На часах 07:20, и все закончили с активной частью утренних тренировок. Нванги на краю холма подзывает свистом для пробежки следующую смену. Штитт разбирает полеты, пока поденщики на МРОТе раздают «Клинексы» и бумажные стаканчики. Визгливый голосок Нванги разносится далеко; он сообщает бэшкам, что не желает видеть на спринтах ничего, кроме пяток, локтей и задниц. Хэлу неясно, что это может означать. Ашки снова выстроились в неровные шеренги позади задней линии, и Штитт расхаживает перед ними.

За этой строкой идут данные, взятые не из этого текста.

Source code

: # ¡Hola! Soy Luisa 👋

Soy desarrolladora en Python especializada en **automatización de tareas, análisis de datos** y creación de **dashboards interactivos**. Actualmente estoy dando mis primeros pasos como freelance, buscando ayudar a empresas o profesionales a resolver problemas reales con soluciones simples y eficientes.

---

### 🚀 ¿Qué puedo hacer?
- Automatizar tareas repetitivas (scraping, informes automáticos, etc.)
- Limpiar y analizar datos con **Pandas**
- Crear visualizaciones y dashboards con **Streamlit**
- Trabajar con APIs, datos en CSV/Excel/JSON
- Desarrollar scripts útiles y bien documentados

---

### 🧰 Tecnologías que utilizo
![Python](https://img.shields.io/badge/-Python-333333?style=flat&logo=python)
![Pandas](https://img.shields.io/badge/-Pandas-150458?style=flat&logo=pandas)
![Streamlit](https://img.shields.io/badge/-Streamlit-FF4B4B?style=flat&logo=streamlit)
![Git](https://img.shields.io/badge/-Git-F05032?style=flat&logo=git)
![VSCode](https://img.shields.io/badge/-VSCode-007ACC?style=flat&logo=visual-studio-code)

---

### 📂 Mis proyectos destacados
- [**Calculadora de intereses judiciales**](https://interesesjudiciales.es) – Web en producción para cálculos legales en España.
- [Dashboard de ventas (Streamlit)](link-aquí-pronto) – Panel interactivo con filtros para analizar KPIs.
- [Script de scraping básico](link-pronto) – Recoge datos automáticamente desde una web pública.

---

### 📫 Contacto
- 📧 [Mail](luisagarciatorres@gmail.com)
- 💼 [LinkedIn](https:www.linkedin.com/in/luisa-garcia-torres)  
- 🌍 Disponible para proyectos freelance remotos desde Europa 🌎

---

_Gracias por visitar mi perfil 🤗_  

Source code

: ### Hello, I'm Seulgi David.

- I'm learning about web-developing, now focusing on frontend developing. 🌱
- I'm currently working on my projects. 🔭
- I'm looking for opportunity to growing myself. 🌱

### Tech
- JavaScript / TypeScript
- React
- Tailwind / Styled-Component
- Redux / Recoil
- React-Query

– Йа видель лодырен тренировку от лодырей. Не хочу оскорбляйт. Это есть факт. Бездумен движения. Усилия чут-чут минимал. Холод, да? Холодные руки и нос с соплей? Мысли о финиш, дом, горячий душ, очень горятший кипяток. Еда. Мысли только о комфортен финиш. Слишком холодно, чтобы требовайт абсолют, да? Мастер Чу, слишком холодно для теннис высокен уровен, да?

Чу:

– Правда довольно холодно, сэр.

– Ах, – шагая взад-вперед с разворотами на 180 градусов на каждом десятом шаге, на шее секундомер, в руках за спиной трубка, кисет и указка, кивая себе, явно мечтая о третьей руке, чтобы поглаживать белый подбородок в деланых размышлениях. Каждое утро, по сути, – одно и то же, кроме случаев, когда Штитт берет девушек, а парней пропесочивает Делинт. Глаза парней постарше затуманились от повторений. На каждый вдох зуб Хэла откликается ударом тока, и вообще ему нехорошо. Если слегка повернуть голову, вдоль противоположного забора тошнотворно пляшет и плывет блеск стеклянных осколков из монитора.

– Ах, – сухой разворот к ученикам, краткий взгляд в небеса. – А когда жар? Слишком довольно жар для абсолютный «Я» на корте? Другой конец спектра? Акх. Всегда есть «слишком». Мастер Инканденца, который не успевайт за свечен дугу, чтобы вложийт весь вес в оверхенд 187, говорийт нам свой мнений: всегда слишком жар или холод, да?

Слабая улыбка.

– К такому консенсусу мы тут приходим, сэр.

– И што же тогда, тогда што же, Мастер Чу, из регион калифорниен температурен?

Чу отнял платок от носа.

– Наверное, надо учиться приспосабливаться к любым условиям, сэр, как я понимаю, вы это хотите сказать.

Полный резкий полуповорот к мальчикам.